The 9th New York Hawkin's Zouaves at Antietam
It was the morning of September 17, 1862 -- a day destined to become the bloodiest 24 hours in American history -- and the 9th New York quietly steadied themselves for the trial to come.
The Ninth New York was one of the Federal Army's most colorfully-uniformed commands, clad in exotic regalia inspired by the famed French colonial troops called Zouaves. Like many Yankee Zouave units, at the outbreak of war in April, 1861 these sons of Manhattan had raillied to the cause behind a dashing and charismatic leader Rush Hawkins.
Colonel Hawkins was not present at Antietam; ten days earlier he had returned to New York on leave of absence, and the Ninth would go into battle under the command of Lieutenant Colonel Edgar.

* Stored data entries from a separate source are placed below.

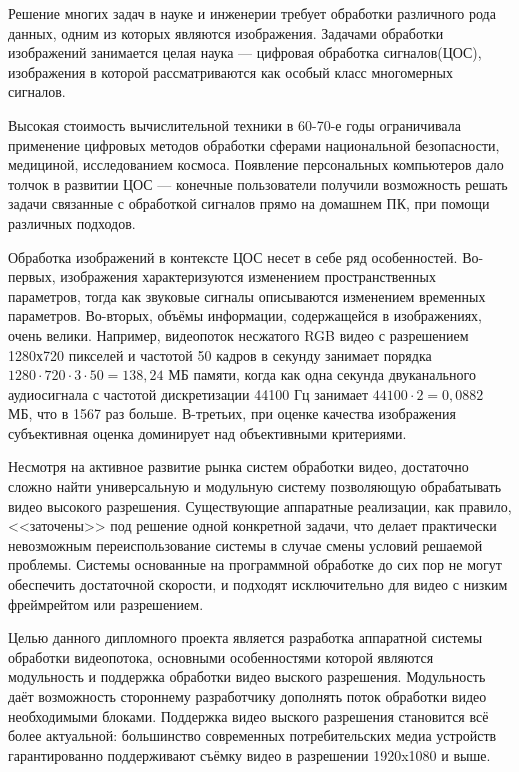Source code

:\label{sec:intro}

Решение многих задач в науке и инженерии требует обработки различного рода данных, одним из которых являются изображения.
Задачами обработки изображений занимается целая наука --- цифровая обработка сигналов(ЦОС),
изображения в которой рассматриваются как особый класс многомерных сигналов.

Высокая стоимость вычислительной техники в 60-70-е годы ограничивала применение
цифровых методов обработки сферами национальной безопасности, медициной, исследованием космоса.
Появление персональных компьютеров дало толчок в развитии ЦОС --- конечные пользователи
получили возможность решать задачи связанные с обработкой сигналов прямо на домашнем ПК,
при помощи различных подходов.

Обработка изображений в контексте ЦОС несет в себе ряд особенностей.
Во-первых, изображения характеризуются изменением пространственных параметров, тогда как звуковые сигналы описываются изменением временных параметров.
Во-вторых, объёмы информации, содержащейся в изображениях, очень велики.
Например, видеопоток несжатого RGB видео
с разрешением 1280х720 пикселей и частотой 50 кадров в секунду
занимает порядка $ 1280 \cdot 720 \cdot 3 \cdot 50 = 138,24 $ МБ памяти, когда как одна
секунда двуканального аудиосигнала с частотой дискретизации 44100 Гц
занимает $ 44100 \cdot 2 = 0,0882 $ МБ, что в 1567 раз больше. В-третьих, при оценке качества
изображения субъективная оценка доминирует над объективными критериями.

Несмотря на активное развитие рынка систем обработки видео, достаточно сложно найти
универсальную и модульную систему позволяющую обрабатывать видео высокого разрешения.
Существующие аппаратные реализации, как правило, <<заточены>> под решение одной конкретной задачи,
что делает практически невозможным переиспользование системы в случае смены условий решаемой проблемы.
Системы основанные на программной обработке до сих пор не могут обеспечить достаточной скорости, и подходят исключительно для видео с низким фреймрейтом или разрешением. %


Целью данного дипломного проекта является разработка аппаратной системы обработки
видеопотока, основными особенностями которой являются модульность и поддержка
обработки видео выского разрешения. Модульность даёт возможность стороннему
разработчику дополнять поток обработки видео необходимыми блоками.
Поддержка видео выского разрешения становится всё более актуальной:
большинство современных потребительских медиа устройств гарантированно
поддерживают съёмку видео в разрешении 1920x1080 и выше. %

A. Kimball. While lacking Rush Hawkins' good looks and sartorial splendor, Kimball was equally determined that the Ninth New York live up to the inscription emblazoned on the red silk of the regimental colors: "Toujours Pret"--"Always Ready."
Morning had given way to afternoon and hundreds of men had fallen in repeated attempts to storm the lower bridge of the Antietam before Isaac Rodman's Federal division got underway. With the Ninth New York and Colonel Harison Fairchild's brigade leading the way, Rodman's troops began crossing the creek at Snavely's Ford, just south of the position held by General Robert Toombs' stalwart Georgians.
As the Confederates fell back before Burnside's troops, Southern artillery on the heights directed their fire at the ponderous Federal masses. "The Practice of the rebel artilleryment was something wonderful in its accuracey," Second Lieutenant Matthew J. Graham recalled; "they dropped shot and shell right into our line repeatedly."
Lieutenant Graham was hugging the earth with his comrades in Company H. when he heard his commander shout "Get up the Ninth!" "I turned over quickly to look at Colonel Kimball, who had given the order," Graham later wrote, "thinking he had become suddenly insane." The Lieutenant rose from the ground, "firmly believing that the regiment would not last one minute after the men got fairly on their feet." But Kimball led his Zouaves forward, over the undulating, steadily rising ground. The air was filled with a deluge of bullets, grape, canister and shell," wrote Charles Johnson, who fell with a shot through the left hip. "The mental strain was so great," David Thompson observed, "the whole landscape for an instant turned slightly red."
Ahead of the thinning Federal line, across 500 yards of open meadow, Georgians and South Carolinians of Brigadier General Thomas F. Drayton's brigade awaited the oncoming Yankees from the shelter of a low stone Wall.
When the Ninth New York had approached to within 200 yards of the Rebel position at the stone wall, Lieutenant Colonel Kimball shouted the command "Double quick, charge!" A deadly volley blazed out from the muskets of Drayton's Confederates, and at such close range the destruction in the Zouave ranks was terrible. Scores of men "fell on top of one another," Private Wright recalled, while Lieutenant Graham, his right let shattered at the knee, noted "We all went down together." Struggling to rise, Graham discovered that the Color Guard had been obliterated, and the regimental flags lay on the ground. "One or two men staggered to their feet and reached for the colors," the officer remembered, "but were shot down at once." Suddenly Captain Adolphe Libaire, the 22 year old French-born commander of Company E--the Zouaves' Color Company--dashed forward and snatched up the fallen regimental banner.
According to Lieutenant Homer, Libaire was habitually "quiet, modest" and "unassuming." But rising to the crisis, the soft-spoken Captain was a man possessed. Raising the flag, Libaire waved it over his head and yelled, "Up, dam you, and forward!" -- then sprinted for the wall. "That 'Forward', I for one will never forget while I live," Zouave William Cockefair wrote 35 years later; "all he required was that we follow him. He showed the way." It was a deed that would later earn the young Frenchman the Medal of Honor.
Awed by Libaire's desperate act of gallantry, the New Yorkers regained their momentum. Captain Lawrence Leahy raised the other banner, and followed Libaire, as did Lieutenant Colonel Kimball, Adjutant Homer, and First Lieutenant Robert McKechnie of Company H -- all shouting "Forward!" With their flags and surviving officers at the very apex of the charge, the Zouaves surged ahead to the wall, forcing Drayton's troops from the corpse-strewn breastwork.